[Data section Boundary: Start]
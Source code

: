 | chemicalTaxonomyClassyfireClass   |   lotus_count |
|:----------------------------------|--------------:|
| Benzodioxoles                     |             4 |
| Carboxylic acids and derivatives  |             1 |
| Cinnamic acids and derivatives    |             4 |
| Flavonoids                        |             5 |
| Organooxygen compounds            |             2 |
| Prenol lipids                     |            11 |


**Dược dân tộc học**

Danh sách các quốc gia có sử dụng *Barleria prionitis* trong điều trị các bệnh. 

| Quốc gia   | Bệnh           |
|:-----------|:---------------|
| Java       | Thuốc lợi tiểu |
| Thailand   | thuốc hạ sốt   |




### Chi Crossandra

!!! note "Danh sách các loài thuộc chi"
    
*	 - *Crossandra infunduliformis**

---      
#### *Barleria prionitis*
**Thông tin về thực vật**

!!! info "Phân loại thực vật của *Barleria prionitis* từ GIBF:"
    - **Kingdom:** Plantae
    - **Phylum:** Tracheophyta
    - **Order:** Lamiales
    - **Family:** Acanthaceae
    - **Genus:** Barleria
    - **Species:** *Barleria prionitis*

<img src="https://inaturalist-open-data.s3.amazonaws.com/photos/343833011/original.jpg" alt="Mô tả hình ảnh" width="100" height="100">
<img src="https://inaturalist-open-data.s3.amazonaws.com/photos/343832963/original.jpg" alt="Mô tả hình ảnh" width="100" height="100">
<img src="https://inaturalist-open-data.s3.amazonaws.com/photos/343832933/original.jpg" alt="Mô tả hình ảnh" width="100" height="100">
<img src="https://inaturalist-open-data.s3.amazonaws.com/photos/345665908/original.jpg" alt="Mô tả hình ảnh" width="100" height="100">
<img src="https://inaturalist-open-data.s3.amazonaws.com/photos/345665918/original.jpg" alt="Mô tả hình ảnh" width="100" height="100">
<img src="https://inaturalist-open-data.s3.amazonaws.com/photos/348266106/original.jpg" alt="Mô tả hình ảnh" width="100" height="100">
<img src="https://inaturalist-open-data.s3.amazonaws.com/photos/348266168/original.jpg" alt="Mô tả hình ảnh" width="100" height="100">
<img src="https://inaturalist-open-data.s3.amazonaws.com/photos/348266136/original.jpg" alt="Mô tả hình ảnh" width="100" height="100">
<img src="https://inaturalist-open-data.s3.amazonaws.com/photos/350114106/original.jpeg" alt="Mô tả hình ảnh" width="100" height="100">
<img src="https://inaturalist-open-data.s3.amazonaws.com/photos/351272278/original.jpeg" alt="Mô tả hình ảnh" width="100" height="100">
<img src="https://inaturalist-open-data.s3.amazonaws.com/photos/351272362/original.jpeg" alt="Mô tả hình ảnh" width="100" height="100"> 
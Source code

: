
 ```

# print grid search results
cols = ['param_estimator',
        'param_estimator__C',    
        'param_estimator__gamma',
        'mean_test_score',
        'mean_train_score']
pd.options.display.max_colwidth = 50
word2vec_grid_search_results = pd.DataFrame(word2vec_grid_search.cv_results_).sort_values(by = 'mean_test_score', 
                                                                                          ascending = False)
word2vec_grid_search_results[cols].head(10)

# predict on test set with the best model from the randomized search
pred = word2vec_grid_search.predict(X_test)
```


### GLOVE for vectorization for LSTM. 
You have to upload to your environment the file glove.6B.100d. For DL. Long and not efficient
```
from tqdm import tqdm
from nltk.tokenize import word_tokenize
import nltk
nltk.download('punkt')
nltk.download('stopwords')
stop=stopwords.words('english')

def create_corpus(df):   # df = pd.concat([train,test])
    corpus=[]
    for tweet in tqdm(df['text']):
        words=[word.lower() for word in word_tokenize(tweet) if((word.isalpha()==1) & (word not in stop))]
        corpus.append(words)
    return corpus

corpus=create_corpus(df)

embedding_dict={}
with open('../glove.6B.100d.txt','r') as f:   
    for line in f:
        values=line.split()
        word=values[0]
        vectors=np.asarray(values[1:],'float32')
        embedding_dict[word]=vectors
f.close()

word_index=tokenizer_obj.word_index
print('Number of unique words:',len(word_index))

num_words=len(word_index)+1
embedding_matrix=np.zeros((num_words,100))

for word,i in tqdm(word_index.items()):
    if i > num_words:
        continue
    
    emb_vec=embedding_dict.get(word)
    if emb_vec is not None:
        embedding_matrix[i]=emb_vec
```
[Data section Boundary: End]
» **Problem statement**: Give only a number, the count of lines above that include the string "tqdm".

» **Written solution**: 3